True, it was harder but I felt like a tiny, blonde David Attenborough, exploring undiscovered treasures, untouched by tourism. A time before you could climb to the top of Ayres rock. A time when there was tragically no need to cap the tourist capacity at Machu Picchu or Angkor Wat. A time before the traffic jam on Everest. Back in the day our trip advisor was word of mouth. Our WhatsApp was interacting with crazies from around the globe. Our gaming was playing a game of cards or backgammon with an actual living soul. I was lucky enough to visit San Pedro prison in La Paz, Bolivia.
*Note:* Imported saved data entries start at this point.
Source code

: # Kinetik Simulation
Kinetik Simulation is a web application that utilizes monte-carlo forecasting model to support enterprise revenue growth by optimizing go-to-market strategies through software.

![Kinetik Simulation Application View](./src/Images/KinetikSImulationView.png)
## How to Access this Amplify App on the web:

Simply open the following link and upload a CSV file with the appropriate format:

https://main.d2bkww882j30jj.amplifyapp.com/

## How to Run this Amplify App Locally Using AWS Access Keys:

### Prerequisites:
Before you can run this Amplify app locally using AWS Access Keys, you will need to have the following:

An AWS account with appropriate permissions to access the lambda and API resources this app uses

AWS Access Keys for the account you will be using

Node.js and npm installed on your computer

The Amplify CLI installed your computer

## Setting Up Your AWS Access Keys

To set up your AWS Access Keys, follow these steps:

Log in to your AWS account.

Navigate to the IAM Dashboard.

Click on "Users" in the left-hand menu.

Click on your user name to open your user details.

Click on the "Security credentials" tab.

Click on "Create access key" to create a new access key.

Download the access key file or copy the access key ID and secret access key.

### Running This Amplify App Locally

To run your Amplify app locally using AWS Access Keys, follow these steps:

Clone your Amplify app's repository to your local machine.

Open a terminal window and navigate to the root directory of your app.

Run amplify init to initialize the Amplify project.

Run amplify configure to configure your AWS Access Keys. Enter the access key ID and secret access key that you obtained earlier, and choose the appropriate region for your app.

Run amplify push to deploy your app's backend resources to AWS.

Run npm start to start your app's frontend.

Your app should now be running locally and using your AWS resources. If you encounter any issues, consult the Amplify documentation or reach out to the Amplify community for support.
I didn’t get to meet Thomas McFadden the auto-biographer of ‘Marching Powder’ but I did get shown around the prison by a notorious drug lord, my security- a Russian murderer and a Bolivian political assassin. There was a mini society within those walls where the prisoners had jobs to earn money, from cleaner to carpenter. There was a plethora of shops and different restaurants inside from Chinese to Italian, a well-established basketball team and not forgetting their very own profitable cocaine factory. I also experienced the most colourful, magical underwater world of snorkelling off Koh Nang Yuan, Thailand- I’ve yet to see coral or fish to compare on any of my travels.
I’m not knocking the fact that now I can go into a hotel in some part of the world and they’ll contact a tour guide or someone who can buy my bus ticket- job done! There’s a tourist infrastructure all ready and waiting for me at my fingertips. But there is something about the unadulterated adventure of not knowing what will happen next- what crazy, ‘no one will ever believe me’ memory that was made, or the unexpected dangerous ‘thank God I’m alive’ situation I got yourself into.
Tourism sometimes makes my trip feel sanitised, repetitive and uninspired. For example, when you go on safari in Africa and there’s 40 other jeeps speeding ahead to get a glimpse to the rarely seen leopard. Or going to see the gentle giant whale sharks in the Philippines to discover 50 other people clambering onto boats to swim with them too and then finding out they’ve changed their migration pattern because they get fed in that particular spot. Then there’s the huge gaping hole of guilt for what’ you’ve just done, not researching enough to make sure your experiencing responsible and sustainable tourism.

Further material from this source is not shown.